Iam os dois sentados no banco da frente. O ônibus era desses que levam oitocentos em pé e duzentos sentados. Mas ia meio vazio, naquela hora da madrugada. Pelo tempo que eu fiquei parado junto ao poste esperando-o, aquele devia ser o último ônibus do ano.
Mas isto não importa. O que me interessava — pelo menos naquele momento — era a conversa dos dois, no banco da frente.
Um era magrelinha, desses curvadinhos para a frente, vergado ao peso da vida. O outro parecia mais velho, mas era espigadinho. O cabelo ralo, mais grisalho do que o do companheiro.
No momento, quem falava era o espigadinho:
— Eu não cheguei a ver castanha, a não ser em vitrina, é lógico.
— Eu vi! — disse o vergado: — Eu tenho um vizinho... o Alcides, você conhece. Aquele que a filha fugiu com um sargento da Aeronáutica!
— Ainda está com ele?
— As castanhas?
— Não. O sargento da Aeronáutica, inda tá com a filha dele?
— Não. Com ela está é o filho que ele fez. Mas eu dizia: o Alcides comprou castanhas com o 13º. Ele trabalha numa firma que paga certo.
— Estrangeira?
— Deve de ser. O Alcides me mandou seis castanhas.
— Você é que é feliz!
— Feliz nada. Tive que dar pra outro. Tenho sete filhos, seis castanhas ia causar "problema".
O ônibus recebeu mais uns três ou quatro passageiros, que foram sentar lá na frente. A conversa entre os dois continuou. Ainda desta vez, quem falou primeiro foi o espigadinho:
— A mulher do patrão me deu uma camisa.
— Tava boa?
— Tava larga.
— Eu ganhei um sapato, por causa do serviço que eu fiz pra Dona Flora.
— Tava bão?
— Tava apertado.
O curvado jogou o toco de cigarro pela janela e deu um suspiro. O companheiro sorriu: — A gente devia fazer faxina pra dona que tem marido do nosso tamanho, assim o que a gente ganhasse delas no Natal pelo menos cabia na gente.
— Ganhar coisa larga é melhor que apertada.
— Ah é! Largo é melhor que apertado!
Ficaram calados, ruminando esta verdade natalina durante algum tempo. Depois um deles — já não me lembro qual dos dois — ponderou:
— Diz que este ano o comércio levou uma fubecada.
— Conversa. Tinha mais gente nas lojas que no ano passado. Ele sempre se queixa.

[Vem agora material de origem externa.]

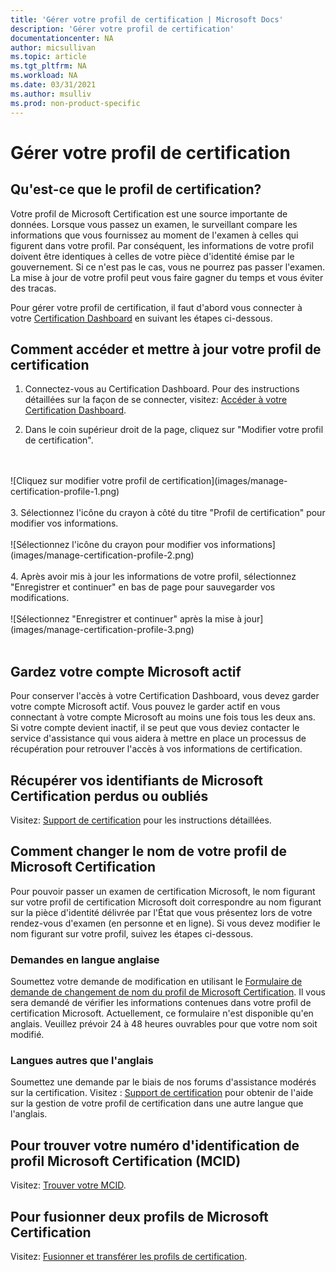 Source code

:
 ```yaml
---
title: 'Gérer votre profil de certification | Microsoft Docs'
description: 'Gérer votre profil de certification' 
documentationcenter: NA 
author: micsullivan
ms.topic: article
ms.tgt_pltfrm: NA
ms.workload: NA
ms.date: 03/31/2021
ms.author: msulliv
ms.prod: non-product-specific
---
```

# Gérer votre profil de certification

## Qu'est-ce que le profil de certification?

Votre profil de Microsoft Certification est une source importante de données. Lorsque vous passez un examen, le surveillant compare les informations que vous fournissez au moment de l'examen à celles qui figurent dans votre profil. Par conséquent, les informations de votre profil doivent être identiques à celles de votre pièce d'identité émise par le gouvernement. Si ce n'est pas le cas, vous ne pourrez pas passer l'examen. La mise à jour de votre profil peut vous faire gagner du temps et vous éviter des tracas.

Pour gérer votre profil de certification, il faut d'abord vous connecter à votre [Certification Dashboard](https://aka.ms/certdashboard) en suivant les étapes ci-dessous.

## Comment accéder et mettre à jour votre profil de certification

1. Connectez-vous au Certification Dashboard. Pour des instructions détaillées sur la façon de se connecter, visitez: [Accéder à votre Certification Dashboard](/learn/certifications/access-certification-dashboard).

2. Dans le coin supérieur droit de la page, cliquez sur "Modifier votre profil de certification".
<br/>
<br/>
![Cliquez sur modifier votre profil de certification](images/manage-certification-profile-1.png)
<br/>
<br/>
3. Sélectionnez l'icône du crayon à côté du titre "Profil de certification" pour modifier vos informations.
<br/>
<br/>
![Sélectionnez l'icône du crayon pour modifier vos informations](images/manage-certification-profile-2.png)
<br/>
<br/>
4. Après avoir mis à jour les informations de votre profil, sélectionnez "Enregistrer et continuer" en bas de page pour sauvegarder vos modifications.
<br/>
<br/>
![Sélectionnez "Enregistrer et continuer" après la mise à jour](images/manage-certification-profile-3.png)
<br/>
<br/>

## Gardez votre compte Microsoft actif

Pour conserver l'accès à votre Certification Dashboard, vous devez garder votre compte Microsoft actif. Vous pouvez le garder actif en vous connectant à votre compte Microsoft au moins une fois tous les deux ans. Si votre compte devient inactif, il se peut que vous deviez contacter le service d'assistance qui vous aidera à mettre en place un processus de récupération pour retrouver l'accès à vos informations de certification.

## Récupérer vos identifiants de Microsoft Certification perdus ou oubliés

Visitez: [Support de certification](/learn/certifications/help) pour les instructions détaillées.

## Comment changer le nom de votre profil de Microsoft Certification 

Pour pouvoir passer un examen de certification Microsoft, le nom figurant sur votre profil de certification Microsoft doit correspondre au nom figurant sur la pièce d'identité délivrée par l'État que vous présentez lors de votre rendez-vous d'examen (en personne et en ligne). Si vous devez modifier le nom figurant sur votre profil, suivez les étapes ci-dessous.

### Demandes en langue anglaise

Soumettez votre demande de modification en utilisant le [Formulaire de demande de changement de nom du profil de Microsoft Certification](https://aka.ms/MSCertificationLegalNamechange). Il vous sera demandé de vérifier les informations contenues dans votre profil de certification Microsoft. Actuellement, ce formulaire n'est disponible qu'en anglais. Veuillez prévoir 24 à 48 heures ouvrables pour que votre nom soit modifié.

### Langues autres que l'anglais
Soumettez une demande par le biais de nos forums d'assistance modérés sur la certification. Visitez : [Support de certification](/learn/certifications/help) pour obtenir de l'aide sur la gestion de votre profil de certification dans une autre langue que l'anglais.

## Pour trouver votre numéro d'identification de profil Microsoft Certification (MCID)

Visitez: [Trouver votre MCID](/learn/certifications/find-mcid).


## Pour fusionner deux profils de Microsoft Certification

Visitez: [Fusionner et transférer les profils de certification](/learn/certifications/merge-profiles).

— Ué! Pra mim tanto faz. Quem não ganha já perdeu. Eu num tenho pra dar, também não posso ganhar.
Era um raciocínio honesto, cheio de experiência. Tanto que o outro balançou a cabeça, concordando. Mas advertiu o companheiro de que não podia se queixar do Natal. Afinal, ganhara uma cesta de festas.
— Todo ano eu consigo uma. Minha mulher gosta muito dessas cestas de Natal, pra guardar a roupa limpa e fazer a entrega pra freguesia. É fácil da gente arrumar essas cestas. Eles ganham elas, cheias de garrafas e latas de conserva. Depois de esvaziar até gostam quando a gente leva a cesta vazia pra nós.
O curvado pelo peso da vida ficou olhando pela janela e argumentou:
— Natal é bom por causa dessas novidades. Sempre sobra uma coisinha.
— Eu dei a cesta pra minha mulher. E tu? Que é que deu pra tua?
— Dei o sapato. Tava apertado ni mim, mas ela corta atrás e faz chinela.
Um deles fez sinal para o ônibus parar: — Eu salto aqui.
Deu um tapinha nas costas do outro e disse com a maior sinceridade, sem o mínimo laivo de ironia:
— Um feliz 1968 para você!
— Obrigado. Para você também!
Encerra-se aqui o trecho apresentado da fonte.